TASK DETAILS: Look below for the lines from the one with "它用的是三元材料的锂电池，其中三元指的是 3 种元素，一般是镍、钴、锰，这" to the one with "那么什么时候我们把这个循环停下来呢？", and copy exactly those lines, both ends included.

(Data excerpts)
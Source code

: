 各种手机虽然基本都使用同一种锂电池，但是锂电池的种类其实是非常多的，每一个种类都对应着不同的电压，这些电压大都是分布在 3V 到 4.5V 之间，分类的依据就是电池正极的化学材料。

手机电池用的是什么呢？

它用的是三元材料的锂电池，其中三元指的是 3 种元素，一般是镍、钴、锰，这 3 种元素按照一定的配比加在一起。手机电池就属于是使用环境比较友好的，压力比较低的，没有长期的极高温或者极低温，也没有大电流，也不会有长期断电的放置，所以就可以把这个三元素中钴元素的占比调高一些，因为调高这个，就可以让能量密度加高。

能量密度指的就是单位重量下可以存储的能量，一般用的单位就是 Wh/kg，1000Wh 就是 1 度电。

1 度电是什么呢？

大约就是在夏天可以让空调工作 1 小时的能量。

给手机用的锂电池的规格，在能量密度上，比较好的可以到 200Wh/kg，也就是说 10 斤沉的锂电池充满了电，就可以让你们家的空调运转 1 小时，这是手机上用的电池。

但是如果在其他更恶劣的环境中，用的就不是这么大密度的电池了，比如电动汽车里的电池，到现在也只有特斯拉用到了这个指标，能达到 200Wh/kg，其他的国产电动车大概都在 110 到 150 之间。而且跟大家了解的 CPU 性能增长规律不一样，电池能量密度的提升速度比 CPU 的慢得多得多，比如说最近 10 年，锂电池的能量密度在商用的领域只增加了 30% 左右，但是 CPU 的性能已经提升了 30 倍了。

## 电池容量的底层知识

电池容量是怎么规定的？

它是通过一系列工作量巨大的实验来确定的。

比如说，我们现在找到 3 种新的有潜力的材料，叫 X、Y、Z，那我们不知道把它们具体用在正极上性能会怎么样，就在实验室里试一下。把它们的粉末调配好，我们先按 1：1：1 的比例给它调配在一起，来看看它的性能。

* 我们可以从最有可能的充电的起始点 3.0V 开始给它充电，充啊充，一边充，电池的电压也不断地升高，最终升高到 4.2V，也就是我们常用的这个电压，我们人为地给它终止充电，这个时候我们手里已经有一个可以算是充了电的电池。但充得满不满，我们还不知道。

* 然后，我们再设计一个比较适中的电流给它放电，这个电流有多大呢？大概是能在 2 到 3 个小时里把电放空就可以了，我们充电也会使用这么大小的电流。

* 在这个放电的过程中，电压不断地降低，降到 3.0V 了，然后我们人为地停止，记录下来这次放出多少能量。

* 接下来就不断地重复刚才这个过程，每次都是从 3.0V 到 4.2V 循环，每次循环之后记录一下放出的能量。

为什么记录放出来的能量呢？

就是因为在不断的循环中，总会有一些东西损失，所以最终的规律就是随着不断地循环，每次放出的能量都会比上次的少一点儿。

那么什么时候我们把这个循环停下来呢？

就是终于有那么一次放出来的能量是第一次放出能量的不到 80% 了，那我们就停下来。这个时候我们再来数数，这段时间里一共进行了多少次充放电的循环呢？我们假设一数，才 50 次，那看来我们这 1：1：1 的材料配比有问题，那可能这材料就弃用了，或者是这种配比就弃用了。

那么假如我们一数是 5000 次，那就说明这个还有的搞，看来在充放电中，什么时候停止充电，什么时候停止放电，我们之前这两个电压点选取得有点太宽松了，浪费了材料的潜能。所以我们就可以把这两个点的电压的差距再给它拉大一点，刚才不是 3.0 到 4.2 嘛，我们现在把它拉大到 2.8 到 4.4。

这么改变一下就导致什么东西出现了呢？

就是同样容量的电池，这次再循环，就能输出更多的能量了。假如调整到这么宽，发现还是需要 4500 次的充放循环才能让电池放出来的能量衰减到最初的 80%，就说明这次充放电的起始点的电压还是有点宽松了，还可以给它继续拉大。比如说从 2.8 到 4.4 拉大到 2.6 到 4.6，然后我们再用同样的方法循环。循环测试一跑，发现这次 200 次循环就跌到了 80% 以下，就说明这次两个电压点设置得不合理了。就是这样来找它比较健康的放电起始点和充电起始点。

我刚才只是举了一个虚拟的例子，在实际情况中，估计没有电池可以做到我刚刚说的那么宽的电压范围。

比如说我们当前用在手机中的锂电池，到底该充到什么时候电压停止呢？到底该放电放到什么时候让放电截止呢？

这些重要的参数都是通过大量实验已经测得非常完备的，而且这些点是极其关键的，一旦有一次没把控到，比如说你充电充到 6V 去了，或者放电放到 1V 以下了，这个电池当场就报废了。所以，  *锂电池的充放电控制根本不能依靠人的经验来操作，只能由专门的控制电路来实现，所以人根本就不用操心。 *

OUTPUT OF THE EXERCISE:
它用的是三元材料的锂电池，其中三元指的是 3 种元素，一般是镍、钴、锰，这 3 种元素按照一定的配比加在一起。手机电池就属于是使用环境比较友好的，压力比较低的，没有长期的极高温或者极低温，也没有大电流，也不会有长期断电的放置，所以就可以把这个三元素中钴元素的占比调高一些，因为调高这个，就可以让能量密度加高。

能量密度指的就是单位重量下可以存储的能量，一般用的单位就是 Wh/kg，1000Wh 就是 1 度电。

1 度电是什么呢？

大约就是在夏天可以让空调工作 1 小时的能量。

给手机用的锂电池的规格，在能量密度上，比较好的可以到 200Wh/kg，也就是说 10 斤沉的锂电池充满了电，就可以让你们家的空调运转 1 小时，这是手机上用的电池。

但是如果在其他更恶劣的环境中，用的就不是这么大密度的电池了，比如电动汽车里的电池，到现在也只有特斯拉用到了这个指标，能达到 200Wh/kg，其他的国产电动车大概都在 110 到 150 之间。而且跟大家了解的 CPU 性能增长规律不一样，电池能量密度的提升速度比 CPU 的慢得多得多，比如说最近 10 年，锂电池的能量密度在商用的领域只增加了 30% 左右，但是 CPU 的性能已经提升了 30 倍了。

## 电池容量的底层知识

电池容量是怎么规定的？

它是通过一系列工作量巨大的实验来确定的。

比如说，我们现在找到 3 种新的有潜力的材料，叫 X、Y、Z，那我们不知道把它们具体用在正极上性能会怎么样，就在实验室里试一下。把它们的粉末调配好，我们先按 1：1：1 的比例给它调配在一起，来看看它的性能。

* 我们可以从最有可能的充电的起始点 3.0V 开始给它充电，充啊充，一边充，电池的电压也不断地升高，最终升高到 4.2V，也就是我们常用的这个电压，我们人为地给它终止充电，这个时候我们手里已经有一个可以算是充了电的电池。但充得满不满，我们还不知道。

* 然后，我们再设计一个比较适中的电流给它放电，这个电流有多大呢？大概是能在 2 到 3 个小时里把电放空就可以了，我们充电也会使用这么大小的电流。

* 在这个放电的过程中，电压不断地降低，降到 3.0V 了，然后我们人为地停止，记录下来这次放出多少能量。

* 接下来就不断地重复刚才这个过程，每次都是从 3.0V 到 4.2V 循环，每次循环之后记录一下放出的能量。

为什么记录放出来的能量呢？

就是因为在不断的循环中，总会有一些东西损失，所以最终的规律就是随着不断地循环，每次放出的能量都会比上次的少一点儿。

那么什么时候我们把这个循环停下来呢？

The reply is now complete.